Saved entries:
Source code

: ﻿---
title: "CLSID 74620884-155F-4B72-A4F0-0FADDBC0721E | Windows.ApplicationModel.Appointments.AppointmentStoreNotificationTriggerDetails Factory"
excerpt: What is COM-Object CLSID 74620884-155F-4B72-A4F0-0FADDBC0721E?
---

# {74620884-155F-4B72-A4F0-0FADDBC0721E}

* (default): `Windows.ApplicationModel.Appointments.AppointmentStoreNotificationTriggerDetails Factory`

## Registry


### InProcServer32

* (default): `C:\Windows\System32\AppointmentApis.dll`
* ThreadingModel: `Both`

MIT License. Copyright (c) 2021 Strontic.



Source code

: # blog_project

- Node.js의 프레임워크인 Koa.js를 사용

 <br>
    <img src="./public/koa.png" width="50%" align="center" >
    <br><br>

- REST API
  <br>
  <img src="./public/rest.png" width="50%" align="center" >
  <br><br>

---

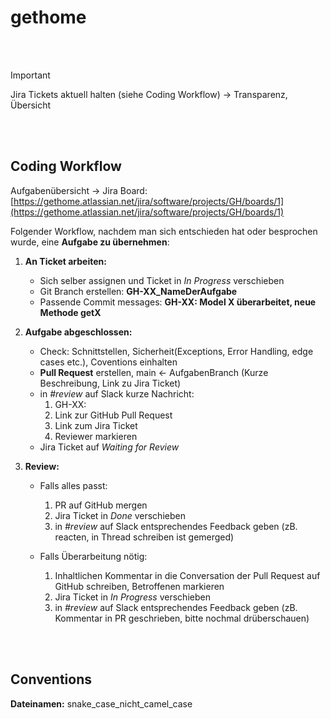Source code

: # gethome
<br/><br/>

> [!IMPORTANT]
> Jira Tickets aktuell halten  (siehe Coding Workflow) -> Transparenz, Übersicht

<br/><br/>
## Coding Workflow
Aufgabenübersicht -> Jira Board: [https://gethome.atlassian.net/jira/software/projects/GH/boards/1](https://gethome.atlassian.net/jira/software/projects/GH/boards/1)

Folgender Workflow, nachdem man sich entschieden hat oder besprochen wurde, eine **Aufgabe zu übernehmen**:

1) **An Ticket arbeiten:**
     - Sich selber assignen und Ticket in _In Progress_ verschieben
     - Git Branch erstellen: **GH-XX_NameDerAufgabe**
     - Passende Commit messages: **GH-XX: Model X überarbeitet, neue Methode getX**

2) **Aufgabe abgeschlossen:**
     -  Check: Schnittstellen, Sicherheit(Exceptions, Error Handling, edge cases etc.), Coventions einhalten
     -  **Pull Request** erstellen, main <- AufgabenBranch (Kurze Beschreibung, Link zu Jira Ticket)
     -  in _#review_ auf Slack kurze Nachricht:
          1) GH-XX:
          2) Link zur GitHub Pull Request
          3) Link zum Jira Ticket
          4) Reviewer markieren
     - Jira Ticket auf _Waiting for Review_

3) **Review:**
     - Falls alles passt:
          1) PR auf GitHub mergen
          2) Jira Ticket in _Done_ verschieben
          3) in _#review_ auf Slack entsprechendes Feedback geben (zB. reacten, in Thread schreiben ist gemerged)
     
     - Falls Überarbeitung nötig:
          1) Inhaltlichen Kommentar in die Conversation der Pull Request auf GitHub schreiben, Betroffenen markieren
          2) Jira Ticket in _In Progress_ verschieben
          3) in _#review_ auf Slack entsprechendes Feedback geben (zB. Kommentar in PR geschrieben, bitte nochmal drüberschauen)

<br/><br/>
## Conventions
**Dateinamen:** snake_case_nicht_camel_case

**Exercise aim**
Scan the data above line by line. Please say how many lines hold the word "CLSID", and give only that number.

**Output of the exercise**
2